Wie Johanna wohl an einen solchen Gefährten gekommen war? Und wieso hatte ein Ork, wenn Mungu denn einer war, eine menschliche Frau als Freundin? Die Orks hier auf Argaan waren doch ein ganz anderer Schlag als seine früheren Brötchengeber. Eher wilde Bestien als organisierte Krieger. Während die Festland-Orks noch viel auf Ehre und dergleichen gegeben hatten, hieß es von den Argaanischen Orks, dass sie wild und blutrünstig über ihren Teil der Insel herrschten, wo Menschen sich lieber fern halten sollten. Und Johannas Gestik hatte deutlich gezeigt, dass Mungu ein geschätzter Freund war. Und wenn schon, dachte sich Syrias.
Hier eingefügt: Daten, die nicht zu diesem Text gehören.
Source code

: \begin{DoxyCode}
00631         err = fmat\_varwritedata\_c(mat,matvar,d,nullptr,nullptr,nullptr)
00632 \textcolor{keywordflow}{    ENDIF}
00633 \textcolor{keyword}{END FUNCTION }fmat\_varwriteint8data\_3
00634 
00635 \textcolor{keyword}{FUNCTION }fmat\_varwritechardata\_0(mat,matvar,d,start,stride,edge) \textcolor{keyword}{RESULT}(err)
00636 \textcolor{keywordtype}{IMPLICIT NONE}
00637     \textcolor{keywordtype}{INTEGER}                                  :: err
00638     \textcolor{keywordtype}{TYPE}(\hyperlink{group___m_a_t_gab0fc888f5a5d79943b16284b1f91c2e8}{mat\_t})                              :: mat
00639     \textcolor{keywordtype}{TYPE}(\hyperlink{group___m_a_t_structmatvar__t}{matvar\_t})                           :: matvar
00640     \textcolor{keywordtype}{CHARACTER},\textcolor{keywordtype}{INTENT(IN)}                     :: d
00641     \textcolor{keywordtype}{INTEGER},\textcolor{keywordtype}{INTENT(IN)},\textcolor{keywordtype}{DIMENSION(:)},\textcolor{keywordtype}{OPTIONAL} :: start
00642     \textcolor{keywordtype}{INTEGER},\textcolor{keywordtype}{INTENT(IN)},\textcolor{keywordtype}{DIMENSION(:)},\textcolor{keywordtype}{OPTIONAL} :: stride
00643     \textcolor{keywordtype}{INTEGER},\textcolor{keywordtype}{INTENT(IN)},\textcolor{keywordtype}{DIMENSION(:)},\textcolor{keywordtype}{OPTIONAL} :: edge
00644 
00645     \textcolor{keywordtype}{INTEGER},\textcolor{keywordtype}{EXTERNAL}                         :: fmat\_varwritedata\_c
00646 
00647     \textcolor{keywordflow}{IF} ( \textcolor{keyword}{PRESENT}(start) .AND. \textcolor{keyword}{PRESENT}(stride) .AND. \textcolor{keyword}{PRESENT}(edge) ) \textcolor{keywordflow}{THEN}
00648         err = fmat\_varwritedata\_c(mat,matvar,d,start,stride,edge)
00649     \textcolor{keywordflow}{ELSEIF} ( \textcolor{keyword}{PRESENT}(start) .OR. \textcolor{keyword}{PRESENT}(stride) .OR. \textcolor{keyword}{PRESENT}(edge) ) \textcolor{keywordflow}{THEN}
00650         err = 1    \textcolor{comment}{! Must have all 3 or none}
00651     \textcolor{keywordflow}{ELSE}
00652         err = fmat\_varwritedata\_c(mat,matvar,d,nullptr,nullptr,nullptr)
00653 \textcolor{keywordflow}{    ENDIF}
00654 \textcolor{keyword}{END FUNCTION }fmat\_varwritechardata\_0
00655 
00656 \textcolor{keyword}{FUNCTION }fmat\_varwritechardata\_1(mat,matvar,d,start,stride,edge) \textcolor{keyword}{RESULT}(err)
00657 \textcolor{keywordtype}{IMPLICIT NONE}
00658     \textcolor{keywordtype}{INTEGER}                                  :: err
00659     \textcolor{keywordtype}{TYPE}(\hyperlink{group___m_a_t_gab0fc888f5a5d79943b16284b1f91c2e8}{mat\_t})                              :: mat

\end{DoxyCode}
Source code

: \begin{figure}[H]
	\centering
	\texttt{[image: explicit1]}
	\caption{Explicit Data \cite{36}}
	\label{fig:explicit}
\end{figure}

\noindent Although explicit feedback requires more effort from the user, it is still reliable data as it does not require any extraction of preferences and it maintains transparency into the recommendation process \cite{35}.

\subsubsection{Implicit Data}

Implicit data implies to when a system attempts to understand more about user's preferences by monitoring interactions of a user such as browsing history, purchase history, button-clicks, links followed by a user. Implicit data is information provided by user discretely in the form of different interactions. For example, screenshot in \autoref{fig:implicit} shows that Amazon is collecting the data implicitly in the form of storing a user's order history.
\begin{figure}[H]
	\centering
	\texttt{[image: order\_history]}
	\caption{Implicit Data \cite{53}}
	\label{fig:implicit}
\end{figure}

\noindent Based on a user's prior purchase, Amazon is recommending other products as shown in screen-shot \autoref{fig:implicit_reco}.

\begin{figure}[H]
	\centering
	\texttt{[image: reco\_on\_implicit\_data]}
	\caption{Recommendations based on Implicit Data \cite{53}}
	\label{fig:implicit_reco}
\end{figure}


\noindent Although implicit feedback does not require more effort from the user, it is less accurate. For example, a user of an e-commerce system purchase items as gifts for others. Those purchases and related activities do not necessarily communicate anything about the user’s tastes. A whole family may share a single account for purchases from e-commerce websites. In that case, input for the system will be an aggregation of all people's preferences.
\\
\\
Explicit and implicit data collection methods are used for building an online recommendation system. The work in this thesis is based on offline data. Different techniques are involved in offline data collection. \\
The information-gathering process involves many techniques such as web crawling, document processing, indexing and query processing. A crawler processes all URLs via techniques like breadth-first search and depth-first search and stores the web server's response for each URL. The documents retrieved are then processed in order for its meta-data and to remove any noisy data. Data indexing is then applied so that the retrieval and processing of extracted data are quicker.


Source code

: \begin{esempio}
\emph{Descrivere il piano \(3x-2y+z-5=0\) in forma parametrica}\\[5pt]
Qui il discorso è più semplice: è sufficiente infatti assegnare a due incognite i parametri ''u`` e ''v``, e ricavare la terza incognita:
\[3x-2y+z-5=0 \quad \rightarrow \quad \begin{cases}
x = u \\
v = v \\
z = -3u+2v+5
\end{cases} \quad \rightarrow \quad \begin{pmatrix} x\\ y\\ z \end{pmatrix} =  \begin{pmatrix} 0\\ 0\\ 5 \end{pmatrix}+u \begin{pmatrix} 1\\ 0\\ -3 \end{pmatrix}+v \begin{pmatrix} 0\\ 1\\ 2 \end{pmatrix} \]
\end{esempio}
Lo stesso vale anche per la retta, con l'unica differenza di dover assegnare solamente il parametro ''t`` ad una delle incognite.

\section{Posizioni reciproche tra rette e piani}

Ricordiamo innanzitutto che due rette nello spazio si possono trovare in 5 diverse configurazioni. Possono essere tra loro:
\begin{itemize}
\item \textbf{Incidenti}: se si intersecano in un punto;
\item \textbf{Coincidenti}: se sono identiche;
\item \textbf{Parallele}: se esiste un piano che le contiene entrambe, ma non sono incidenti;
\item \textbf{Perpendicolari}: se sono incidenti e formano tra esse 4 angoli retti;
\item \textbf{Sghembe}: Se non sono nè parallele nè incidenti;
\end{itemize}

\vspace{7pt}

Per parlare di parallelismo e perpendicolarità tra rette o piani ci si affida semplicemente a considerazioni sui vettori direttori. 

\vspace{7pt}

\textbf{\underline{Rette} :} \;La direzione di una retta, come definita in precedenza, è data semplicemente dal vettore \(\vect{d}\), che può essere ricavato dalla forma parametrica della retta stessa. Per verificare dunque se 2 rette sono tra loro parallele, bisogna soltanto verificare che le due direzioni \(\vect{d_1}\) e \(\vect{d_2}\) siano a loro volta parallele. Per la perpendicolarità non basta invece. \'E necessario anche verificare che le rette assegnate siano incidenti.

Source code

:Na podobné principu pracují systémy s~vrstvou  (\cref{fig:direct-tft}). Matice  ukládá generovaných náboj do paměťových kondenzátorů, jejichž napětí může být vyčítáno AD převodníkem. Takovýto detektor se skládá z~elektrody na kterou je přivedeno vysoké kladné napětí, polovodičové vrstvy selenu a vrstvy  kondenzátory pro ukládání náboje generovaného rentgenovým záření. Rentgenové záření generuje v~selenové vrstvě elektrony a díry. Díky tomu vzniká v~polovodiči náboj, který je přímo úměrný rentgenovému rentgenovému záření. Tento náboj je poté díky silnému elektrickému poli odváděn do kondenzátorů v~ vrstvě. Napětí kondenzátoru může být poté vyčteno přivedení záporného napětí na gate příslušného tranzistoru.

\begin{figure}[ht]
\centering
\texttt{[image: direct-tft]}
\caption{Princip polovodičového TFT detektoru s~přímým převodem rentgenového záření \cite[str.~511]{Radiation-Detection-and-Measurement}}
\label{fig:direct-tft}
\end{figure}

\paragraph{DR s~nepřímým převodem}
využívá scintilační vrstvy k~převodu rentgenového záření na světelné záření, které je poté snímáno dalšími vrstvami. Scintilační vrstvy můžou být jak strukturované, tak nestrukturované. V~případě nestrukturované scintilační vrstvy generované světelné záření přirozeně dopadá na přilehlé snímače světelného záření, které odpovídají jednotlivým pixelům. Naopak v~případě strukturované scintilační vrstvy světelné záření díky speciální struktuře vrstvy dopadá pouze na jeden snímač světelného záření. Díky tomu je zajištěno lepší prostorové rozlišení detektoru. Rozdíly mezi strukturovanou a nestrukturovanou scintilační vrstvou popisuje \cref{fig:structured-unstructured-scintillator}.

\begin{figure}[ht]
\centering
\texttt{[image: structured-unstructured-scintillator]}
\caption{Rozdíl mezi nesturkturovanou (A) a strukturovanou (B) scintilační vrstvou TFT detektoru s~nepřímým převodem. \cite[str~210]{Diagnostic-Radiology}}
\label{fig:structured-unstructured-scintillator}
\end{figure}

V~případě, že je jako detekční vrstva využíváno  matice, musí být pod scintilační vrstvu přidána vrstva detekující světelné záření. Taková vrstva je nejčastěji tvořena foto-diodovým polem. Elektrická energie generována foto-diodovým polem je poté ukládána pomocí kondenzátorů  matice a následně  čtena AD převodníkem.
Wenn die kleine Frau mit einem Ork befreundet sein wollte, wer war er, ihr das zu verbieten? Syrias hatte schlimmeres im Dienst der Orks getan.
Falls Mungu wirklich einer der Orks wäre, dann war es für Syrias ziemlich mutig, dass er hier so einfach auftauchte.
Vielleicht konnte er einen Blick unter die Tücher erhaschen? Mit einem Grinsen bot er Mungu den Wasserschlauch an. "Muss warm sein unter den Lappen, willst vielleicht auch nen Schluck?"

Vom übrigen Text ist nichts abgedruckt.